For getting into top-ranked colleges, "the summer business I started in HS is already paying me more than your median graduate's full-time job" is a slam-dunk argument.



> For getting into top-ranked colleges, "the summer business I started in HS is already paying me more than your median graduate's full-time job" is a slam-dunk argument.

No. It's really not. As someone who has been involved in the system that admits you to top ranked universities and whose summer hustle also paid well in highschool. This is not a slam dunk. It's one small piece. And it could easily backfire and be a negative depending on how you write it. For example by writing it as if it's a slam dunk.

These sort of overt economic arguments tend to go over very poorly.


Yes, point - there is no candidate good enough to get admitted, if he is stupid enough in making his case. That friend's son didn't build a people-oriented business by being stupid.

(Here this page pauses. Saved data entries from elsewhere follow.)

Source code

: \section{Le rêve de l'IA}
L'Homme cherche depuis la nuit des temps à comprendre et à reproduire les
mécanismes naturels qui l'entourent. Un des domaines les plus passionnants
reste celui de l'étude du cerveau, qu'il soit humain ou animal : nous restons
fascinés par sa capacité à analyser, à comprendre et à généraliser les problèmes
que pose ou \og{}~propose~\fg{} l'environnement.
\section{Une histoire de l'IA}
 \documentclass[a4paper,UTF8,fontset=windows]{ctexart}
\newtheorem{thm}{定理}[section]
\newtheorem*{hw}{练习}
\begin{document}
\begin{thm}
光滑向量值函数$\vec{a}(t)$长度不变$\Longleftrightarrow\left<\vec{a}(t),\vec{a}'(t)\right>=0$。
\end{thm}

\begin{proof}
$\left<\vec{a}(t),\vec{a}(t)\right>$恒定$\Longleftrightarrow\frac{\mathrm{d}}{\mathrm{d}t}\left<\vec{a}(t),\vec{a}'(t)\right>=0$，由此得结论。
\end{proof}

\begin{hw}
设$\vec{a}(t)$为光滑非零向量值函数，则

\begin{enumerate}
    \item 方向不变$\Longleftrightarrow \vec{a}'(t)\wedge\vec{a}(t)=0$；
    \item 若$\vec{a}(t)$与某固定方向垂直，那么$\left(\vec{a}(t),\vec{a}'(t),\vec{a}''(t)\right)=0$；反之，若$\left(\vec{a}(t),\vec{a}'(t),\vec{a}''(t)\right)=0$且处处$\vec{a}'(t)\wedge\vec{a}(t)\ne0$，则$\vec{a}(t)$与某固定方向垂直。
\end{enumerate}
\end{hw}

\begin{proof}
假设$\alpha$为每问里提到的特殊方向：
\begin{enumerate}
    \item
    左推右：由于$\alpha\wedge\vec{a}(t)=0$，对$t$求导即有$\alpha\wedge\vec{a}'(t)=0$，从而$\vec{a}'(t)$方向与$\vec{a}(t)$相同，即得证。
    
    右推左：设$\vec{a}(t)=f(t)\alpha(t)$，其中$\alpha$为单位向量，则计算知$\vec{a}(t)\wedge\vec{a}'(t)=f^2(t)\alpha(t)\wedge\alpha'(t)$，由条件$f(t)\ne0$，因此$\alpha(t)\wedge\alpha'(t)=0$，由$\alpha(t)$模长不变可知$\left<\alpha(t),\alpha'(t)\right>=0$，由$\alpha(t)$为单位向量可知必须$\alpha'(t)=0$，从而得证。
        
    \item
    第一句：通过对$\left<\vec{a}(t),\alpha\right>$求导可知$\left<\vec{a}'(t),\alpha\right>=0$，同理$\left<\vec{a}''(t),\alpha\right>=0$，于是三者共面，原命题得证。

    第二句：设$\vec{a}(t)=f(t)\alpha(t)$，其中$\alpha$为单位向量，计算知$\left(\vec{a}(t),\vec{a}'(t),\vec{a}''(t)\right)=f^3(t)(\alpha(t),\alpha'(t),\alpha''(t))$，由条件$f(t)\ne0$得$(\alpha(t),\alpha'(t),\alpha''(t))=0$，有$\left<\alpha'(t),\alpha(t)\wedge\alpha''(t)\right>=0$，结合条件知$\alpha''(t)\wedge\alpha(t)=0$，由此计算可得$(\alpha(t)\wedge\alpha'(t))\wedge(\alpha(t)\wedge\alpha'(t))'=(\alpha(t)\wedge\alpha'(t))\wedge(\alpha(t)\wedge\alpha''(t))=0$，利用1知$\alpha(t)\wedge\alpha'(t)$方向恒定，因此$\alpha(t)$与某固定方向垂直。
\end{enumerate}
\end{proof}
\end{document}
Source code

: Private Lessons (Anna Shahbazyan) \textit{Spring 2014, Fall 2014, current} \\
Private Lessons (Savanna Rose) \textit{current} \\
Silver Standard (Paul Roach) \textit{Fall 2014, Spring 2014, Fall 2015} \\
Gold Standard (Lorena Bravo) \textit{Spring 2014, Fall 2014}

(OTOH, I wouldn't call it a "summer hustle" when you've paid your CPA more for routine tax prep than any of your peers have earned before graduating. Hopefully yours was similarly lucrative.)

An example of your point - another old friend had a nephew who was an "obvious" candidate for an Ivy / Stanford / etc. on academics, etc., etc. The nephew was also an out-of-the-closet white supremacist, both online and in his application essays. Zero offers, even from third-tier schools.


It's not just an argument that they should let you in, it's a BATNA – it's an opportunity for them to argue that they are worth your time.

If they don't even try to convince you, you should probably stick with your business.


> If they don't even try to convince you, you should probably stick with your business.

For someone invoking BATNA, I would hope you understood the concept of distributive bargaining.

Top universities get lots of good candidates. The lawn care business guy - he's just one of them. The school doesn't lose much if he doesn't go there, and thus he is not worth that much of the school's time.


Right after getting his master's degree my friend's father stood before a choice: accept a desk job paying X a month, or make X per job installing and repairing A/C units.

That MSc at least helped tremendously with branding - people could lay their trust in that when he was still starting out.


A family member just paid $500 for someone to come replace a $35 capacitor on their central AC compressor, after I explained how they could do it themselves in 5 minutes.


I think the vast majority of people go their entire lives without doing any kind of circuit level repair work. It's just not a skill most folks acquire. I can't think of anyone in my extended family who could replace a capacitor, half of them wouldn't even know what that means.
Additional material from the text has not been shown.